(RECORD SET):

• • • • • • •

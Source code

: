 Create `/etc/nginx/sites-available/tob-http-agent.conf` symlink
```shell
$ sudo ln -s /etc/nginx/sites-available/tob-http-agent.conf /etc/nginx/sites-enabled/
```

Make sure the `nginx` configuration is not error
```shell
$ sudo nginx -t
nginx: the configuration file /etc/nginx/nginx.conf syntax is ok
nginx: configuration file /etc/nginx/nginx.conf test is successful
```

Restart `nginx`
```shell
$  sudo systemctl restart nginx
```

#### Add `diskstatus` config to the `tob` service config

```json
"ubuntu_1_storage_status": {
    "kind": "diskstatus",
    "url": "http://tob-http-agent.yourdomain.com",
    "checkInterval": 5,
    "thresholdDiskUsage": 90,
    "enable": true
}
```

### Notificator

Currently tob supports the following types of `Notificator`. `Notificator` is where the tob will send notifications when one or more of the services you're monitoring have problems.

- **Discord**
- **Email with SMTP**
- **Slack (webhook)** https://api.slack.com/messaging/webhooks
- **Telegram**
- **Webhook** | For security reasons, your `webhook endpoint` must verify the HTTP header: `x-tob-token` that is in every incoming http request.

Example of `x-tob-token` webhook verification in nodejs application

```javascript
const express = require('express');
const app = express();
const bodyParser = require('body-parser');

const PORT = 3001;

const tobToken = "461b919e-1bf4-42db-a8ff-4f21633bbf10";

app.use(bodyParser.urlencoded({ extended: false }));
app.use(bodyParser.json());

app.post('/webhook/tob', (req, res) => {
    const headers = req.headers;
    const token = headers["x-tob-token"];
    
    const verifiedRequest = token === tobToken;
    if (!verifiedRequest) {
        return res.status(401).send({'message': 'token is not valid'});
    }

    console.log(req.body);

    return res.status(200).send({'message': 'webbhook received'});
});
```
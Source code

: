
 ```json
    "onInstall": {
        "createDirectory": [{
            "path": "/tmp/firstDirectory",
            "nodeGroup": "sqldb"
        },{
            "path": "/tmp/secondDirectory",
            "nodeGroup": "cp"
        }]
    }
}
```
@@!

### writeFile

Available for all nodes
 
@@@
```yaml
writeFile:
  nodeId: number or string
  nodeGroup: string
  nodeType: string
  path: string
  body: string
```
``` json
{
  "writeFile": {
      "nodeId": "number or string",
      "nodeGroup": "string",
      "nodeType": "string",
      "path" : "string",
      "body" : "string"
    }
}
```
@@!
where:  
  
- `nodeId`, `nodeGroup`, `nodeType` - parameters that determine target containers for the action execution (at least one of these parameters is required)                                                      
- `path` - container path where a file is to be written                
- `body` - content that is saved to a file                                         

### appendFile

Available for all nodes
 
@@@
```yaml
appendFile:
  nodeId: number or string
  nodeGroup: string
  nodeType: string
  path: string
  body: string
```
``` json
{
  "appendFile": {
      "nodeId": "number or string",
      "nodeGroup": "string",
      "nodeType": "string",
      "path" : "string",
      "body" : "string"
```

• • • • • • •

(WORK ITEM): Your answer should hold every line of the entries that contains the string "headers".

(COMPLETED TASK):
    const headers = req.headers;
    const token = headers["x-tob-token"];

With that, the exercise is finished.